Fast forward three years and Duolingo uses the same unabashed memefication of their mascot on TIkTok to amass over 4 million followers and millions of views per video.
We don’t see this TikTok video trend going away anytime soon.
Voiceovers aren’t necessarily a TikTok trend as much as they are a staple content medium on the platform. Voiceovers let you use the Green Screen effect and show different images while talking at the same time.
Here’s a handy video for recording voiceovers for trends on TikTok.
Let’s be honest here, TikTok can be the oddest corner of the internet. Weird comments, weird videos, weird brands…?
Yes, this is the official Spanish KFC TikTok page. There’s no hidden content hack or strategy to really unpack here. Just enjoy Kernel Sanders staring at a half-naked half-charbroiled dancing chicken. And then admire the 2.2 million likes the video got.
What’s great about TikTok culture is how content, trends and sounds start off as one thing, but due to the fast-paced, immensely creative nature of the brands and creators on the app, evolve into something multifaceted, nuanced and even quite meta.

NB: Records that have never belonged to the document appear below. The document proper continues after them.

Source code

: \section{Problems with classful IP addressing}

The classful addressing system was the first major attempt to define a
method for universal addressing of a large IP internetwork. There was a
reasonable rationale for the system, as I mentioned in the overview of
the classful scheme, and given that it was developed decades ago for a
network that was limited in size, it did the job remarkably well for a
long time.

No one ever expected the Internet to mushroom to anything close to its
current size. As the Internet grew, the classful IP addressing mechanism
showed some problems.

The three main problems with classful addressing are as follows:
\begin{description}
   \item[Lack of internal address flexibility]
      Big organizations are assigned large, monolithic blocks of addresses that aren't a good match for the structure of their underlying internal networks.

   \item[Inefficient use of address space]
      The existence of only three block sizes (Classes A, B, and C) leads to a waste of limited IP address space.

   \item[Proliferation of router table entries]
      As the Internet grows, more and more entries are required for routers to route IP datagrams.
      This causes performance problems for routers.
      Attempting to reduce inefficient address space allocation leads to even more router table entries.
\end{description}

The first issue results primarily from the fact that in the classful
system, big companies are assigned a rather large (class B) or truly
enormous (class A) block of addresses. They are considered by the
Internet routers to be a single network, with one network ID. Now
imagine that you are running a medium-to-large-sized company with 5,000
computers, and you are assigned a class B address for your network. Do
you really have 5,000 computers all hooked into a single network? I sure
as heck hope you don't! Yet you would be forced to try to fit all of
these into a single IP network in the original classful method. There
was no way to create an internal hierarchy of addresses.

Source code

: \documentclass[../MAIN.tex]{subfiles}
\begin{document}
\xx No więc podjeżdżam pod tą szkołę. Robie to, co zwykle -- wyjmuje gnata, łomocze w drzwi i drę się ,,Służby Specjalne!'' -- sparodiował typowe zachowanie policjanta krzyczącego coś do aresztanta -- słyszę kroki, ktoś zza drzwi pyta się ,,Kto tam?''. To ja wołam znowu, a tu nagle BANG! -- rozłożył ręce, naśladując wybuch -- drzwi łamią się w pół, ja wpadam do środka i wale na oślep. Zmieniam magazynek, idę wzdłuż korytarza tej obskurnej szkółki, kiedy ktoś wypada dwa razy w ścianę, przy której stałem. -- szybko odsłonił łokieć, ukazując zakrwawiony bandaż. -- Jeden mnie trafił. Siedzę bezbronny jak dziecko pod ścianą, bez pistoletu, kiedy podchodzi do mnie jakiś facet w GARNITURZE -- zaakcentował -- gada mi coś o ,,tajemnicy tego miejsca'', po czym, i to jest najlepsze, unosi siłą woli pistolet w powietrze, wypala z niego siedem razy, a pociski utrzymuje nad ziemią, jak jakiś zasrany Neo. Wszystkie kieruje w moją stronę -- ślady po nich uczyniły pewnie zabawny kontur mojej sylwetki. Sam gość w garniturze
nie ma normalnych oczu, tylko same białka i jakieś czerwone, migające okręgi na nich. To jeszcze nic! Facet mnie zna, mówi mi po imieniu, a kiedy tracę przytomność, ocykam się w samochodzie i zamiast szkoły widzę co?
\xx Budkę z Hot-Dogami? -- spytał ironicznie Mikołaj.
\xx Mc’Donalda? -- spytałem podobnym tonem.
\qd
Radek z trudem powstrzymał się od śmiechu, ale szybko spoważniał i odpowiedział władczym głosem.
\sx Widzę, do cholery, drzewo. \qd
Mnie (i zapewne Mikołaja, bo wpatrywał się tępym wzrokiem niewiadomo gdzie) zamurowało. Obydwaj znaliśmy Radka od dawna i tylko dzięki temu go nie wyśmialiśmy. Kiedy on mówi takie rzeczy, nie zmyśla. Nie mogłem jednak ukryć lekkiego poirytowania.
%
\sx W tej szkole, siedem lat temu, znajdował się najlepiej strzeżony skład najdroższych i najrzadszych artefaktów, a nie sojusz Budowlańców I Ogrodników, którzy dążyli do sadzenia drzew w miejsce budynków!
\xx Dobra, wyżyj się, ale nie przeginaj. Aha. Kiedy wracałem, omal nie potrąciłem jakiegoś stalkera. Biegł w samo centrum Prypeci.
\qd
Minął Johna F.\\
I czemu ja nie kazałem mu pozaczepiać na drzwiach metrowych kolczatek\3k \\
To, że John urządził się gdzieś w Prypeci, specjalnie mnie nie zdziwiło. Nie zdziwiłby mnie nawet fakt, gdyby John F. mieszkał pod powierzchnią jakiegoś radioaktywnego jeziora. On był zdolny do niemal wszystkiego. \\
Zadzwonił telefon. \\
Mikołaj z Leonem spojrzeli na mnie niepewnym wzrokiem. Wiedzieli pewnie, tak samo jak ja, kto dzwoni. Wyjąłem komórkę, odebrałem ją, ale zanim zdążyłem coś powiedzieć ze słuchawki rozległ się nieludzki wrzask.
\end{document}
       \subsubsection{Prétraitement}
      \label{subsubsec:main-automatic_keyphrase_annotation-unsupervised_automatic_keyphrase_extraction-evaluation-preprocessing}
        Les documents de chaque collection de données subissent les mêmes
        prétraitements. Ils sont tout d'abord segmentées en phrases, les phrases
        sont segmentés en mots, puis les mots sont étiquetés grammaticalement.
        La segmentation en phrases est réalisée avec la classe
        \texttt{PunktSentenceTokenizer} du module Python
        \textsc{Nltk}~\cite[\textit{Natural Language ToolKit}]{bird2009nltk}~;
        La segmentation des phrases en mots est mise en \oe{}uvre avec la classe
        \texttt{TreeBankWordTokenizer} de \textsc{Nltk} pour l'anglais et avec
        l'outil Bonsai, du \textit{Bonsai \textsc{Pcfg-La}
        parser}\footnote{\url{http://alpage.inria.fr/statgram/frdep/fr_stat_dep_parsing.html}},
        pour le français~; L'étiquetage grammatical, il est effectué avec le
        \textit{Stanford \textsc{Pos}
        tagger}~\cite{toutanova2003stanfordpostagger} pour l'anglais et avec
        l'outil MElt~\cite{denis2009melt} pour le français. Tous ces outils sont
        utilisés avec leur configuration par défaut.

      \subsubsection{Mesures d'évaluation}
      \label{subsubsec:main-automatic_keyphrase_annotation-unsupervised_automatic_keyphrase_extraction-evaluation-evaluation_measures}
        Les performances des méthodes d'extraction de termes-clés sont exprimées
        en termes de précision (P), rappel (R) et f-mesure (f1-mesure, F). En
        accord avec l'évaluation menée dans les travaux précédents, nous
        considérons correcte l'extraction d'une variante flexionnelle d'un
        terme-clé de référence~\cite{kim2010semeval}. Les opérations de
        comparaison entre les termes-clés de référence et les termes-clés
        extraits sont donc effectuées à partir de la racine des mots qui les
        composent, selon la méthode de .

Here are 10 of the biggest TikTok trend videos you should participate in in 2022.
Like many reaction-style trends, this one shows a video on top with an unexpected/shocking/scary outcome while Noot Noot’s expression and subsequent audio changes from nonchalant to terrified. You could have a lot of fun with this one if you find a relevant angle for your audience.
If you, your boss or your coworkers ever made a bad decision at work, use this audio to record a video ironically boasting about that mistake. The more detrimental the blunder, the better
This sound blew up so much even Ed Sheeran had to hop on the bandwagon. This sound is great for sharing relatable stressful situations that your audience and customers can resonate with.
Like Dr. Brandon Brown did below, use this audio to poke fun at misconceptions people spread about a certain topic in your niche.
This musical audio clip from Finding Dory evokes some real feel-good vibes. A lot of social media managers are using the sound to convince their coworkers to dance together for a TikTok.
Think of this TikTok trend as the 2022 version of the ice bucket challenge, just less cold. But hey, pouring water on your coworker (with consent obviously) could be pretty fun.
Glow up videos are super popular on TikTok and this trend is no different. A fun idea could be using photos of where your organization was when it started vs where it is now. Everyone loves a good entrepreneurial glow-up.
This one is a bit more random but hey, Kylie Jenner jumped in on it so who are we to judge. Plus, the Waves filter is really fun to use.
This audio is perfect for those occasions of relatable overacting. Whether it be a recurring, tedious conversion with that client or your dog, hating their new cone.
This sound was popularized by groups of friends getting together and throwing dance parties with flashing lights and shaky camera work. Imagine the entire office getting together and throwing a mini rave for a TikTok.
TikTok is a media giant where you can find everything from useful medical tips to edgy humor to dancing mascots.
While it can be easy to get wrapped up in finding content inspiration and worrying about whether your video will flop or be the viral golden ticket, don’t forget to have fun. When your audience sees your brand as relatable and human, they’ll start resonating with your messaging. TikTok trends are a great way to do that.
Or you could just make an animation of a dancing rotisserie chicken but to each their own.